Michelle Foster, Staff Writer

One need not be a music major to love music, as senior Robby Brothers shows.

Brothers, a geology major, is active in Whitman’s music department and considers music an important part of his life. He plays the cello along with the piano and mandola, and is currently working on composing an album.

The cello is his primary academic instrument, as Brothers finds its sound compelling.

“It’s got a very particular tone,” Brothers said. “It’s the same tone as a human voice, the same range as a human voice, and I think that really speaks to people.”

Apart from playing for the Whitman Orchestra and taking private cello lessons, Brothers enjoys picking out non-classical pieces, such as alternative indie songs, to play on his instrument. For him, as it is for many other musicians, music is fun as well as academic. But it can also bring much more than that.

Photo by Samarah Uribe.

“It’s this different way that you can actually feel your emotions more fully,” Brothers said. “[It’s a way to] actually work through some of them sometimes I’ll frequently play piano before I start practicing another instrument because it gets me in a good mental space, or at least focuses my mental space.”

Brothers is grateful for all the guidance he has received from his parents and teachers.

“All of my teachers are so excited about [music], and I saw that excitement and was able to also feel it, which in itself is exciting,” Brothers said.
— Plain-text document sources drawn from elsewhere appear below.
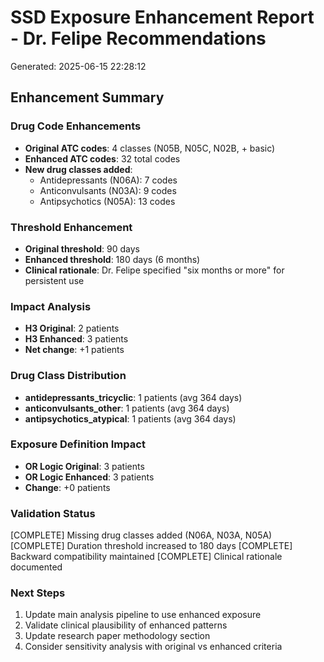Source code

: 
# SSD Exposure Enhancement Report - Dr. Felipe Recommendations
Generated: 2025-06-15 22:28:12

## Enhancement Summary

### Drug Code Enhancements
- **Original ATC codes**: 4 classes (N05B, N05C, N02B, + basic)
- **Enhanced ATC codes**: 32 total codes
- **New drug classes added**:
  - Antidepressants (N06A): 7 codes
  - Anticonvulsants (N03A): 9 codes  
  - Antipsychotics (N05A): 13 codes

### Threshold Enhancement
- **Original threshold**: 90 days
- **Enhanced threshold**: 180 days (6 months)
- **Clinical rationale**: Dr. Felipe specified "six months or more" for persistent use

### Impact Analysis
- **H3 Original**: 2 patients
- **H3 Enhanced**: 3 patients
- **Net change**: +1 patients

### Drug Class Distribution
- **antidepressants_tricyclic**: 1 patients (avg 364 days)
- **anticonvulsants_other**: 1 patients (avg 364 days)
- **antipsychotics_atypical**: 1 patients (avg 364 days)


### Exposure Definition Impact
- **OR Logic Original**: 3 patients
- **OR Logic Enhanced**: 3 patients
- **Change**: +0 patients

### Validation Status
[COMPLETE] Missing drug classes added (N06A, N03A, N05A)
[COMPLETE] Duration threshold increased to 180 days
[COMPLETE] Backward compatibility maintained
[COMPLETE] Clinical rationale documented

### Next Steps
1. Update main analysis pipeline to use enhanced exposure
2. Validate clinical plausibility of enhanced patterns
3. Update research paper methodology section
4. Consider sensitivity analysis with original vs enhanced criteria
Also exciting is Brothers’ latest project: an album of his own compositions. It will feature the mandola, but Brothers also wants to bring in the cello and piano.

Although he welcomes anyone interested in buying a copy of his album to reach out to him, Brothers is not recording the album for fame or money. In part, his philosophy surrounding making and sharing music shaped why he decided to embark on the project.
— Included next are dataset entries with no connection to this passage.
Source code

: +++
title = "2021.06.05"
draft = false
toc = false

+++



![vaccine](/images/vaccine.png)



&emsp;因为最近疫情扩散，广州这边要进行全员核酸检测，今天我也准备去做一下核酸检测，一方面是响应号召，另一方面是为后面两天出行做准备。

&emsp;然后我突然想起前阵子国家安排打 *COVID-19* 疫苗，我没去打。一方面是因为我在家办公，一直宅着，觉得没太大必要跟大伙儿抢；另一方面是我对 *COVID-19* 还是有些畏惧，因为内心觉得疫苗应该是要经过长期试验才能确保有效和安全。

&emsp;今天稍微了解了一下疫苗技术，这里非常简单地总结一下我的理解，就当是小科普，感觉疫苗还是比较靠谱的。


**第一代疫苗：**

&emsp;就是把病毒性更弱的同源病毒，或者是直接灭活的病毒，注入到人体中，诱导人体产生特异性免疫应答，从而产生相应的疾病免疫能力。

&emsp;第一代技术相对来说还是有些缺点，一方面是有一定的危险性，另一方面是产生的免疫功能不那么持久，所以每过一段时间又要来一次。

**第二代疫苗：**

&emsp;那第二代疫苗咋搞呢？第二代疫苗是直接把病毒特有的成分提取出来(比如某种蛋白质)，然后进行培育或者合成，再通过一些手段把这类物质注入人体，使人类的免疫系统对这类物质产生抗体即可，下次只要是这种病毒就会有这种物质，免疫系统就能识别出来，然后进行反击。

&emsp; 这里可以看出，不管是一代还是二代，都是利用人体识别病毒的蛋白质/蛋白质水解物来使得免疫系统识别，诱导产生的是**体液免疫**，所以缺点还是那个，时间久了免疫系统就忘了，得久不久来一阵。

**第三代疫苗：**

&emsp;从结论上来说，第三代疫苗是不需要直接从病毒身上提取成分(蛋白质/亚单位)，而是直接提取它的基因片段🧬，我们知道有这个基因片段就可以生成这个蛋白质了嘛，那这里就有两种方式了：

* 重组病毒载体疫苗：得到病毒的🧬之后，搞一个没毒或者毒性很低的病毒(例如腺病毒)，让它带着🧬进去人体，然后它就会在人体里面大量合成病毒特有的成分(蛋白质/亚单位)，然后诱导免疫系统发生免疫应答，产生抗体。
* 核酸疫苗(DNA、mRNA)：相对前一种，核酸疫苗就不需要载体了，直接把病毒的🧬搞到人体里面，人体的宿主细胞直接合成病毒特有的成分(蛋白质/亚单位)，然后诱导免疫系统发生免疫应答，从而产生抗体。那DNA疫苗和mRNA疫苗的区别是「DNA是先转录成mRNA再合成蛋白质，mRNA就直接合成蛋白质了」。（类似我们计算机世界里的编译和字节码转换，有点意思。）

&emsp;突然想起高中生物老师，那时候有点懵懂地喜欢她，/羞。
“It’s just something that I want to do and share with people,” Brothers said. “I’m with a firm opinion that any sort of art is not completed until it’s been shared with people. It makes it feel real and complete, and you can no longer go back and fix it. People have heard it; it’s done.”

His album is also a product of outside forces. Brothers has been inspired by various other music artists.

Photo by Samarah Uribe.

“A friend of mine who’s now at Columbia Law School had this musical project going called ‘Slow Dakota,’ and that more than anything has been what’s inspired me to make music; it’s what inspired me to do the album,” Brothers said. “Ben Folds as well, because I’m captured by very simple melodies that at the same time sound full and beautiful. Music doesn’t have to be complicated or hard to be great.”

In making his album, Brothers again returned to the idea of music being a way of feeling.

“My album’s an example of me trying to capture emotions in music,” Brothers said. “It’s grappling with where mental illness meets real emotion…finding the line between what is actually a real emotion and what is unhealthy and unhelpful, and I think that’s something that words are very bad at explaining but music is very good at capturing in certain ways.”

Brothers does not plan to make music a career after graduating from Whitman; however, he wants to keep music a part of his life. It is as much an activity as it is a way to gather himself.

“It’s a very personal thing for me,” Brothers said. “I play it for me mostly and there’s something that music captures that words don’t sometimes. It’s an outlet.”

With hard work, practice and a passion for music, Brothers is now much more than a geology major, but an accomplished cellist and a fixture in the Whitman Music Department.